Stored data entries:
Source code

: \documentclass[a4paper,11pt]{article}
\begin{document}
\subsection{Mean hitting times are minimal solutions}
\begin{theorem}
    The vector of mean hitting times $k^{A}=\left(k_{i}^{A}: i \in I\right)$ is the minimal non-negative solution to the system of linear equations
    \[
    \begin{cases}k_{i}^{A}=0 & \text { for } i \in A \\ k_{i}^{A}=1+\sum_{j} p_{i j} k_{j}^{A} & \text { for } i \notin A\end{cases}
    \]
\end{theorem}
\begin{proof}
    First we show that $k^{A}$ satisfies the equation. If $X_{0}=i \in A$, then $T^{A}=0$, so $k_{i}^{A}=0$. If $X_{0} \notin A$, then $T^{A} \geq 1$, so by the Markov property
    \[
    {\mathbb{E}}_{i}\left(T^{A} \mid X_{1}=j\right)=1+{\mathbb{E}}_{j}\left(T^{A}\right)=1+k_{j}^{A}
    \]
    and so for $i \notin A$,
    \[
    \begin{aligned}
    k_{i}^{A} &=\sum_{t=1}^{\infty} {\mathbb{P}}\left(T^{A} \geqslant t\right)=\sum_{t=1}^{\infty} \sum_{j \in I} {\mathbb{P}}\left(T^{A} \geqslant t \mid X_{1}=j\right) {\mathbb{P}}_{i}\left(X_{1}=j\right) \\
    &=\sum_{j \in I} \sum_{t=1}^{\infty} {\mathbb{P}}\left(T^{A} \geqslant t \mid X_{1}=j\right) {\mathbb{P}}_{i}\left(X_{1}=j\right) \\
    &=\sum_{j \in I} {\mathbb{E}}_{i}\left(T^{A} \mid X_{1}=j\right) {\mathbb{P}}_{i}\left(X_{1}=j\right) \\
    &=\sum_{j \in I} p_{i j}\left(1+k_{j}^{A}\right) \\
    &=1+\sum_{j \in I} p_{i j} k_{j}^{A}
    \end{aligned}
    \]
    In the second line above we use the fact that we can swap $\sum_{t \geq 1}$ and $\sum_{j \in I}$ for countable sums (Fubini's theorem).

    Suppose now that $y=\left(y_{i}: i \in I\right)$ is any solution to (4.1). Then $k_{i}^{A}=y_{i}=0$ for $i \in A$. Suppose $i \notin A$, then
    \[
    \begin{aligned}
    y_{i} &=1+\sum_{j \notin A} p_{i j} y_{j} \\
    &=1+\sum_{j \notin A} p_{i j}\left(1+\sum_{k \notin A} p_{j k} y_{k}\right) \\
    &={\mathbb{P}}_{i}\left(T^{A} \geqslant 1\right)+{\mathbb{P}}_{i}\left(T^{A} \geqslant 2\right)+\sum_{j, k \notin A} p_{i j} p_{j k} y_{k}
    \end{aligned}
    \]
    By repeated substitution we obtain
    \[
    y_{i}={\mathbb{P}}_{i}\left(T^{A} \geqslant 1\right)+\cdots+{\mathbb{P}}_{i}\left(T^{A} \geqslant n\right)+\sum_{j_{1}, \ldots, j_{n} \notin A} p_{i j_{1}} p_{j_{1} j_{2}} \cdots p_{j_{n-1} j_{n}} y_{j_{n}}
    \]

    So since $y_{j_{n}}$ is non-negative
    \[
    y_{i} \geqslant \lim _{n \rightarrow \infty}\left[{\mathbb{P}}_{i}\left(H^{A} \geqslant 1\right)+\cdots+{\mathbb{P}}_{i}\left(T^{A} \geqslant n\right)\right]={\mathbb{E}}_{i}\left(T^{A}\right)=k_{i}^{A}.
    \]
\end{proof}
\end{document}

## Assigned task
Having read the entries above, repeat them exactly.

## Reply
Source code

: \documentclass[a4paper,11pt]{article}
\begin{document}
\subsection{Mean hitting times are minimal solutions}
\begin{theorem}
    The vector of mean hitting times $k^{A}=\left(k_{i}^{A}: i \in I\right)$ is the minimal non-negative solution to the system of linear equations
    \[
    \begin{cases}k_{i}^{A}=0 & \text { for } i \in A \\ k_{i}^{A}=1+\sum_{j} p_{i j} k_{j}^{A} & \text { for } i \notin A\end{cases}
    \]
\end{theorem}
\begin{proof}
    First we show that $k^{A}$ satisfies the equation. If $X_{0}=i \in A$, then $T^{A}=0$, so $k_{i}^{A}=0$. If $X_{0} \notin A$, then $T^{A} \geq 1$, so by the Markov property
    \[
    {\mathbb{E}}_{i}\left(T^{A} \mid X_{1}=j\right)=1+{\mathbb{E}}_{j}\left(T^{A}\right)=1+k_{j}^{A}
    \]
    and so for $i \notin A$,
    \[
    \begin{aligned}
    k_{i}^{A} &=\sum_{t=1}^{\infty} {\mathbb{P}}\left(T^{A} \geqslant t\right)=\sum_{t=1}^{\infty} \sum_{j \in I} {\mathbb{P}}\left(T^{A} \geqslant t \mid X_{1}=j\right) {\mathbb{P}}_{i}\left(X_{1}=j\right) \\
    &=\sum_{j \in I} \sum_{t=1}^{\infty} {\mathbb{P}}\left(T^{A} \geqslant t \mid X_{1}=j\right) {\mathbb{P}}_{i}\left(X_{1}=j\right) \\
    &=\sum_{j \in I} {\mathbb{E}}_{i}\left(T^{A} \mid X_{1}=j\right) {\mathbb{P}}_{i}\left(X_{1}=j\right) \\
    &=\sum_{j \in I} p_{i j}\left(1+k_{j}^{A}\right) \\
    &=1+\sum_{j \in I} p_{i j} k_{j}^{A}
    \end{aligned}
    \]
    In the second line above we use the fact that we can swap $\sum_{t \geq 1}$ and $\sum_{j \in I}$ for countable sums (Fubini's theorem).

    Suppose now that $y=\left(y_{i}: i \in I\right)$ is any solution to (4.1). Then $k_{i}^{A}=y_{i}=0$ for $i \in A$. Suppose $i \notin A$, then
    \[
    \begin{aligned}
    y_{i} &=1+\sum_{j \notin A} p_{i j} y_{j} \\
    &=1+\sum_{j \notin A} p_{i j}\left(1+\sum_{k \notin A} p_{j k} y_{k}\right) \\
    &={\mathbb{P}}_{i}\left(T^{A} \geqslant 1\right)+{\mathbb{P}}_{i}\left(T^{A} \geqslant 2\right)+\sum_{j, k \notin A} p_{i j} p_{j k} y_{k}
    \end{aligned}
    \]
    By repeated substitution we obtain
    \[
    y_{i}={\mathbb{P}}_{i}\left(T^{A} \geqslant 1\right)+\cdots+{\mathbb{P}}_{i}\left(T^{A} \geqslant n\right)+\sum_{j_{1}, \ldots, j_{n} \notin A} p_{i j_{1}} p_{j_{1} j_{2}} \cdots p_{j_{n-1} j_{n}} y_{j_{n}}
    \]

    So since $y_{j_{n}}$ is non-negative
    \[
    y_{i} \geqslant \lim _{n \rightarrow \infty}\left[{\mathbb{P}}_{i}\left(H^{A} \geqslant 1\right)+\cdots+{\mathbb{P}}_{i}\left(T^{A} \geqslant n\right)\right]={\mathbb{E}}_{i}\left(T^{A}\right)=k_{i}^{A}.
    \]
\end{proof}
\end{document}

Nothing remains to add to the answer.